Your coaches will change, too. They will become your therapists, your teachers and maybe a few doctors if you’re lucky. Each one will have a different set of rules, but the truth is, they’re also navigating this new game right along with you. They’ve coached many other players, but not this one.
Choose the coaches who work best for you and your child. You know your child, and you make the rules. Trust your gut. It’s your game. There is no one who loves your child — and will fight for this win — more than you.
There will be many other people in the crowd who have never played your game but want to offer you advice. They haven’t played a minute of it — not even a second. Keep your head down and focus on your game.
Beware: The fans will be slow to come. In fact, the seats are empty with the exception of a very few die-hard season ticketholders. You will feel very alone — the loneliest you’ve ever felt in your life. The sooner you let your fans back into your ballpark, the easier it will be. You need a cheering section. And sure, they may not understand the game you’re playing, but they still want to cheer you on. And you need it. Trust me, you will need it.
Scout out your new teammates and keep them close — they are fellow special needs parents. You will need people around you who are playing in your league. They will become your dugout and your safe place.

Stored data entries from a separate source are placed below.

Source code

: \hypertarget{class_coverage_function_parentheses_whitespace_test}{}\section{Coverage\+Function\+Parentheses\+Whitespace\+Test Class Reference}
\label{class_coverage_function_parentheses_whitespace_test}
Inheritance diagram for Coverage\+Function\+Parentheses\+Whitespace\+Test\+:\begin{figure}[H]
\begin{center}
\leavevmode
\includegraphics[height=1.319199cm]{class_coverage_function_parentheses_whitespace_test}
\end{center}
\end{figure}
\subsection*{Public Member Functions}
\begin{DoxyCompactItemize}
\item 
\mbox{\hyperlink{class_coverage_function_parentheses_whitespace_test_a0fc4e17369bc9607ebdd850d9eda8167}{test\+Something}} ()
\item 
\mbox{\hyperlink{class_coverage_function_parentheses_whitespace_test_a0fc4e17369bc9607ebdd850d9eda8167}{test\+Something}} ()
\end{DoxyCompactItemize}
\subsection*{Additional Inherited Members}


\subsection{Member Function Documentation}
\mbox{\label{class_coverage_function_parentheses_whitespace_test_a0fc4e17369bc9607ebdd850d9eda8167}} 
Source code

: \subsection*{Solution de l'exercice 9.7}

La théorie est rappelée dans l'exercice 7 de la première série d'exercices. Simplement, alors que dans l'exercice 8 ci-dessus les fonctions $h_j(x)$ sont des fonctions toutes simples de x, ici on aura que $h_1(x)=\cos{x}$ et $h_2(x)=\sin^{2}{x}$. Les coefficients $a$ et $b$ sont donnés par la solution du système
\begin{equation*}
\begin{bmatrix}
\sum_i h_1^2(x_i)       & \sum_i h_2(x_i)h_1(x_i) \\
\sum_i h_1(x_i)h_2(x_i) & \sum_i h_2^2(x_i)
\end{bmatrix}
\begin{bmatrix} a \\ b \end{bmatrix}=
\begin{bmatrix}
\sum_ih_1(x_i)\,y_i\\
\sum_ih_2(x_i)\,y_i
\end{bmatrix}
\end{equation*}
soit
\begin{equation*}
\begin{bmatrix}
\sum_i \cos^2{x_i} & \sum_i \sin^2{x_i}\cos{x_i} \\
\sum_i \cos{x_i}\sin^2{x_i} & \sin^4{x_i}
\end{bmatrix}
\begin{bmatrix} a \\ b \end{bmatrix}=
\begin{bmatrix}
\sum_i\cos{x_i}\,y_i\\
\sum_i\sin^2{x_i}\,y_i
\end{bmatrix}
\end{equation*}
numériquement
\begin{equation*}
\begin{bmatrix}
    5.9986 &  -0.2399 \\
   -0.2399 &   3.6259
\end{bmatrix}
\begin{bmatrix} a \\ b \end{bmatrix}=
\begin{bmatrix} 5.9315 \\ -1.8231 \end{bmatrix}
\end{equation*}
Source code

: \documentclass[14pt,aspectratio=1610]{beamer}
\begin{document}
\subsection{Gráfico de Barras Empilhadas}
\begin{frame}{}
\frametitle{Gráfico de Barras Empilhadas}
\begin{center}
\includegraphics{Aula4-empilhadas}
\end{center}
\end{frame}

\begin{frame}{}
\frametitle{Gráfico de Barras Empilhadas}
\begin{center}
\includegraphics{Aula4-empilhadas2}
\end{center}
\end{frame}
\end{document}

They will be by your side, celebrating all of the wins and losses, the strikeouts, and, most importantly, the home runs along the way. Their bases will be in different places than yours, and they’ll be running on their own path, but you’re all in it together. You will not have the full team you once dreamed of in this dugout, but each one who joins you will become an MVP in your life. Forever.
Fellow special needs parents, you may feel like you are playing an impossible game sometimes. You may feel like you’re running circles around the bases. You may feel like you’re on the ultimate underdog team that works harder than any other team but still doesn’t ever stand a chance. Some days you may feel like you only strike out and never score. You may feel beaten down, and sometimes, you may feel like giving up.
Please trust me, you have more heart, grit, love and passion for this game than any team out there. You may feel like giving up, but you never will. Just take a time out when you need one. You may need to walk once in a while, too — you can’t always run. You will eventually find the bases. Get them loaded in your own time.
You are in this game to win it, and you will. And it will feel better than you ever imagined it could. That’s because you didn’t just make it to the major leagues. You are playing in the World Series of parenting, and you’ve worked damn hard to get here.
This season isn’t at all what you expected or dreamed for yourself, but it will be, quite possibly, the biggest and most rewarding accomplishment of your entire life. The thrill of each win this season will exceed everything you ever imagined — and then some.
Go get that grand slam and clinch this game. You’ve earned it.
And that ballpark of yours? It better be sold out.